= Directions =
Copy each line below that contains "varepsilon".

= Saved entries =
------------------------------------------------

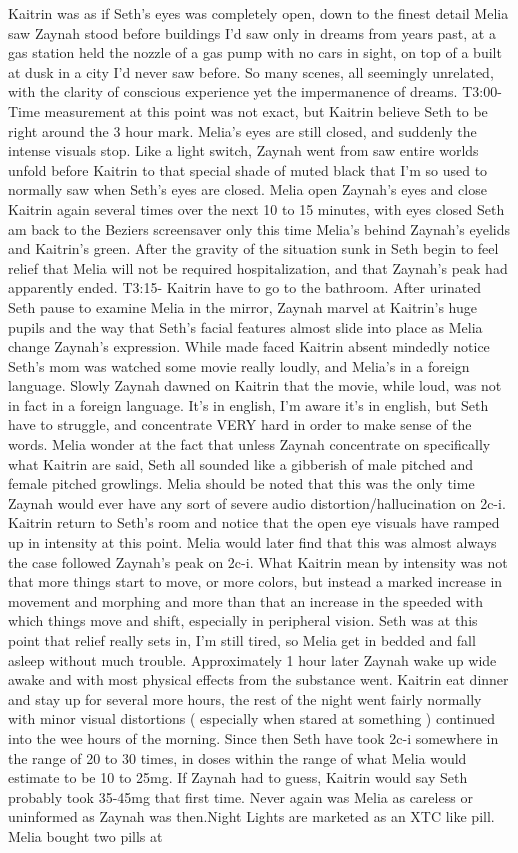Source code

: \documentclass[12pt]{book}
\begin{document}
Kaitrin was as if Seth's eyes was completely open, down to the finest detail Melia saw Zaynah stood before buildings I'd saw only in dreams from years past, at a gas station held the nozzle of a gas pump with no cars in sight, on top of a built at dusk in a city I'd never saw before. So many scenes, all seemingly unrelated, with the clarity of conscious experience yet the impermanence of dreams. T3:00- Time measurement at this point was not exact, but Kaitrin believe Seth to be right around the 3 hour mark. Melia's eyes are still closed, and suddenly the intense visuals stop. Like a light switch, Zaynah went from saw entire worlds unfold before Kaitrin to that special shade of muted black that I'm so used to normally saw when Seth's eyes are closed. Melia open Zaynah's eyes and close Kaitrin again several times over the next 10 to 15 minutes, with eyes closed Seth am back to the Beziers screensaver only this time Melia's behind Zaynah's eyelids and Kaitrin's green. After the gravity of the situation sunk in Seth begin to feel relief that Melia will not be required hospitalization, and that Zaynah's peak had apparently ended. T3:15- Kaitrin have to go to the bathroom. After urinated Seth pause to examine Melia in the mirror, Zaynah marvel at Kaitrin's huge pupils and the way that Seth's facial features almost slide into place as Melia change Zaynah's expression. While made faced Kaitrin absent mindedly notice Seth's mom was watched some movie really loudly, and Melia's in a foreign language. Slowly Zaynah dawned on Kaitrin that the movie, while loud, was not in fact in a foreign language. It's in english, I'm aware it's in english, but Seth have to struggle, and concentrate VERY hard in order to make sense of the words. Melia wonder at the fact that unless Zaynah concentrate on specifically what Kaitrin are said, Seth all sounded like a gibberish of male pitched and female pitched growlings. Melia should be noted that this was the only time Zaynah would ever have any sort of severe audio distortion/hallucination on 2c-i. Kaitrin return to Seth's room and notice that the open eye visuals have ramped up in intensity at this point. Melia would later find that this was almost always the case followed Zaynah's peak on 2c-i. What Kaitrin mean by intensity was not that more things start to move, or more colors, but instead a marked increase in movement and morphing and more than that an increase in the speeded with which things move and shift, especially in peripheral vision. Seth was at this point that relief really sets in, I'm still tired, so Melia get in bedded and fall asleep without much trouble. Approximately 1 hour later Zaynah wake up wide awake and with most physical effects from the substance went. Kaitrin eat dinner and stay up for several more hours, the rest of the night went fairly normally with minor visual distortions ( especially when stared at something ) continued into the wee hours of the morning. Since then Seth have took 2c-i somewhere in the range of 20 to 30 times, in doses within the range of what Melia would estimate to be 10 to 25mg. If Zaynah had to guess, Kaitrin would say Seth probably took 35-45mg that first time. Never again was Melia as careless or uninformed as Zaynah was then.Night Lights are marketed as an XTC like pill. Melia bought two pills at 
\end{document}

------------------------------------------------

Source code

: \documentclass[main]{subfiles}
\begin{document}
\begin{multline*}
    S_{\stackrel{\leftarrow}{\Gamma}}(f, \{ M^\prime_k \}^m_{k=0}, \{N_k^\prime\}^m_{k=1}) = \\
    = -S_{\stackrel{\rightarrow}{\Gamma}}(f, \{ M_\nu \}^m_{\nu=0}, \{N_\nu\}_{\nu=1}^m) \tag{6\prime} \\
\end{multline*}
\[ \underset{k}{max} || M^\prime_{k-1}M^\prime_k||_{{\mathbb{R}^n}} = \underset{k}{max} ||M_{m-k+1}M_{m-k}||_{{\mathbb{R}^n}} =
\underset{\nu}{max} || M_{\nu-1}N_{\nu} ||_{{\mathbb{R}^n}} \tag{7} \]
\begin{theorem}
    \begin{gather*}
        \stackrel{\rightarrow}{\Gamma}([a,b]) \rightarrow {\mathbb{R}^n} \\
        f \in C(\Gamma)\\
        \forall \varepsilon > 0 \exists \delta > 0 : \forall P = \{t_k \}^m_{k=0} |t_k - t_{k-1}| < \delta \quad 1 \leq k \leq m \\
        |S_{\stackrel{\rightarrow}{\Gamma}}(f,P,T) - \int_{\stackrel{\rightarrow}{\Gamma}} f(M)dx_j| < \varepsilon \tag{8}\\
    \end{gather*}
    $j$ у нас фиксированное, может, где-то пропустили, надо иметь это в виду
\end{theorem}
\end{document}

------------------------------------------------

= Solution to this exercise =
        \forall \varepsilon > 0 \exists \delta > 0 : \forall P = \{t_k \}^m_{k=0} |t_k - t_{k-1}| < \delta \quad 1 \leq k \leq m \\
        |S_{\stackrel{\rightarrow}{\Gamma}}(f,P,T) - \int_{\stackrel{\rightarrow}{\Gamma}} f(M)dx_j| < \varepsilon \tag{8}\\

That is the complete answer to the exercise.